__Exercise brief__: Copy the data exactly as it appears, and do not include any pictures.

Plain-text document sources:
*****

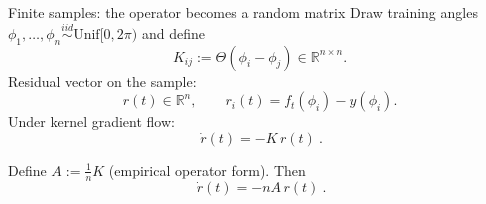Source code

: \documentclass[10pt,aspectratio=169]{beamer}
\newcommand{\R}{\mathbb{R}}
\begin{document}
\begin{frame}{Finite samples: the operator becomes a random matrix}
	\small
	Draw training angles $\phi_1,\dots,\phi_n \overset{iid}{\sim}\mathrm{Unif}[0,2\pi)$ and define
	\[
		K_{ij} := \Theta(\phi_i-\phi_j)\in\R^{n\times n}.
	\]
	Residual vector on the sample:
	\[
		r(t)\in\R^n,\qquad r_i(t)=f_t(\phi_i)-y(\phi_i).
	\]
	Under kernel gradient flow:
	\[
		\boxed{\ \dot r(t) = -K\,r(t)\ }.
	\]

	Define $A:=\frac{1}{n}K$ (empirical operator form). Then
	\[
		\boxed{\ \dot r(t)=-nA\,r(t)\ }.
	\]

\end{frame}
\end{document}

*****

__Task response__:
Source code

: \documentclass[10pt,aspectratio=169]{beamer}
\newcommand{\R}{\mathbb{R}}
\begin{document}
\begin{frame}{Finite samples: the operator becomes a random matrix}
	\small
	Draw training angles $\phi_1,\dots,\phi_n \overset{iid}{\sim}\mathrm{Unif}[0,2\pi)$ and define
	\[
		K_{ij} := \Theta(\phi_i-\phi_j)\in\R^{n\times n}.
	\]
	Residual vector on the sample:
	\[
		r(t)\in\R^n,\qquad r_i(t)=f_t(\phi_i)-y(\phi_i).
	\]
	Under kernel gradient flow:
	\[
		\boxed{\ \dot r(t) = -K\,r(t)\ }.
	\]

	Define $A:=\frac{1}{n}K$ (empirical operator form). Then
	\[
		\boxed{\ \dot r(t)=-nA\,r(t)\ }.
	\]

\end{frame}
\end{document}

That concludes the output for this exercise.